Growth spurt: Active ETFs on the way to $500 billion

McKinsey says name brands will drive big growth over next seven years.
FEB 05, 2013
Actively managed exchange-traded funds have yet to take off with investors — with one big exception — but over the next several years, experts expect them to grow faster than their passive brethren. Pooneh Baghai, co-leader of the Americas wealth management, asset management and retirement practice at McKinsey & Co., predicts that assets in actively managed exchange-traded funds will explode to $500 billion by 2020, up from $10 billion today. “We think active ETFs have major momentum,” she said. “It's not a question of if; it's a question of when and how much.” Growth will be driven by big brands such as Fidelity Investments, T. Rowe Price Group Inc. and Franklin Resources Inc., Ms. Baghai said. The three firms, along with several others, are in various stages of getting approval from the Securities and Exchange Commission to launch active ETFs. Bill Gross and his Pacific Investment Management Co. LLC showed the power a brand can have in the active-ETF business last year with the launch of the Pimco Total Return ETF (BOND). In less than a year, the ETF has grown to more than $4 billion, and in 2012, it accounted for about 80% of the overall growth of active ETFs. Peter Quinn, president and chief operating officer at RiverFront Investment Group LLC, uses both active and passive strategies in the model portfolios his firm creates for financial advisers.
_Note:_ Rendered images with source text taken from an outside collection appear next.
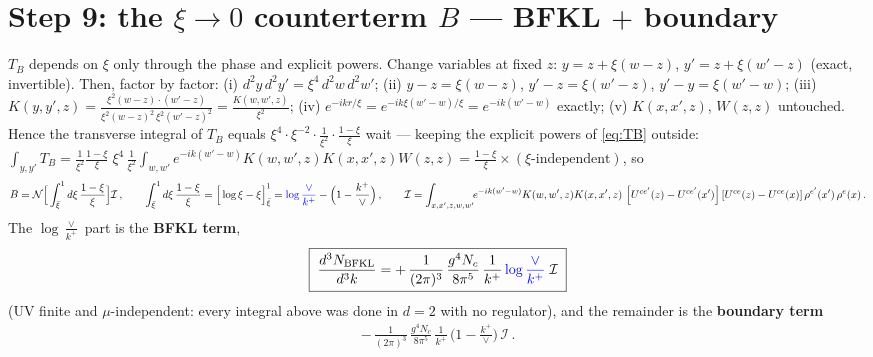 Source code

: \documentclass[9pt]{article}
\newcommand{\Wzz}{\left[U^{ce'}(z) - U^{ce'}(x')\right]\left[U^{ce}(z) - U^{ce}(x)\right]\rho^{e'}(x')\,\rho^{e}(x)}
\begin{document}
\section{Step 9: the $\xi\to0$ counterterm $B$ --- BFKL $+$ boundary}
$T_{B}$ depends on $\xi$ only through the phase and explicit powers. Change variables at
fixed $z$: $y=z+\xi(w-z)$, $y'=z+\xi(w'-z)$ (exact, invertible). Then, factor by factor:
(i) $d^{2}y\,d^{2}y'=\xi^{4}\,d^{2}w\,d^{2}w'$;
(ii) $y-z=\xi(w-z)$, $y'-z=\xi(w'-z)$, $y'-y=\xi(w'-w)$;
(iii) $K(y,y',z)=\frac{\xi^{2}(w-z)\cdot(w'-z)}{\xi^{2}(w-z)^{2}\,\xi^{2}(w'-z)^{2}}=\frac{K(w,w',z)}{\xi^{2}}$;
(iv) $e^{-ikr/\xi}=e^{-ik\xi(w'-w)/\xi}=e^{-ik(w'-w)}$ exactly;
(v) $K(x,x',z)$, $W(z,z)$ untouched. Hence the transverse integral of $T_{B}$ equals
$\xi^{4}\cdot\xi^{-2}\cdot\frac{1}{\xi^{2}}\cdot\frac{1-\xi}{\xi}$ wait --- keeping the
explicit powers of \eqref{eq:TB} outside: $\int_{y,y'}T_{B}
=\frac{1}{\xi^{2}}\frac{1-\xi}{\xi}\;\xi^{4}\,\frac{1}{\xi^{2}}\int_{w,w'}e^{-ik(w'-w)}K(w,w',z)K(x,x',z)W(z,z)
=\frac{1-\xi}{\xi}\times(\xi\text{-independent})$, so
\begin{align}
B=\mathcal N\Big[\int_{\bar\xi}^{1}d\xi\,\frac{1-\xi}{\xi}\Big]\mathcal I\,,\qquad
\int_{\bar\xi}^{1}d\xi\,\frac{1-\xi}{\xi}
=\Big[\log\xi-\xi\Big]_{\bar\xi}^{1}
={\color{blue}\log\frac{\vee}{k^{+}}}-\Big(1-\frac{k^{+}}{\vee}\Big)\,,\qquad
\mathcal I=\int_{x,x',z,w,w'}\!\!e^{-ik(w'-w)}K(w,w',z)K(x,x',z)\,\Wzz\,.
\end{align}
The $\log\frac{\vee}{k^{+}}$ part is the \textbf{BFKL term},
\begin{align}\label{eq:bfkl}
\boxed{\;\frac{d^{3}N_{\rm BFKL}}{d^{3}k}
=+\,\frac{1}{(2\pi)^{3}}\,\frac{g^{4}N_{c}}{8\pi^{5}}\,\frac{1}{k^{+}}\,{\color{blue}\log\frac{\vee}{k^{+}}}\;\mathcal I\;}
\end{align}
(UV finite and $\mu$-independent: every integral above was done in $d=2$ with no regulator),
and the remainder is the \textbf{boundary term}
\begin{align}\label{eq:boundary}
-\,\frac{1}{(2\pi)^{3}}\,\frac{g^{4}N_{c}}{8\pi^{5}}\,\frac{1}{k^{+}}\,\Big(1-\frac{k^{+}}{\vee}\Big)\,\mathcal I\,.
\end{align}
\end{document}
He said he could see active ETFs taking the place of a mutual funds' institutional share class in fee-based accounts, where ETFs are most popular, especially if the expense ratios come down. “That may drive the phenomenon,” he said. At least one company isn't getting too excited about active ETFs just yet. Daniel Gamba, head of iShares Americas Institutional Business, said active ETFs aren't a priority right now for his company, which is the largest provider of ETFs at $556 billion in such assets. “We're taking a wait-and-see approach,” he said. “Everybody has a point of view,” Ms. Baghai said. “We'll know who's right in 10 years.”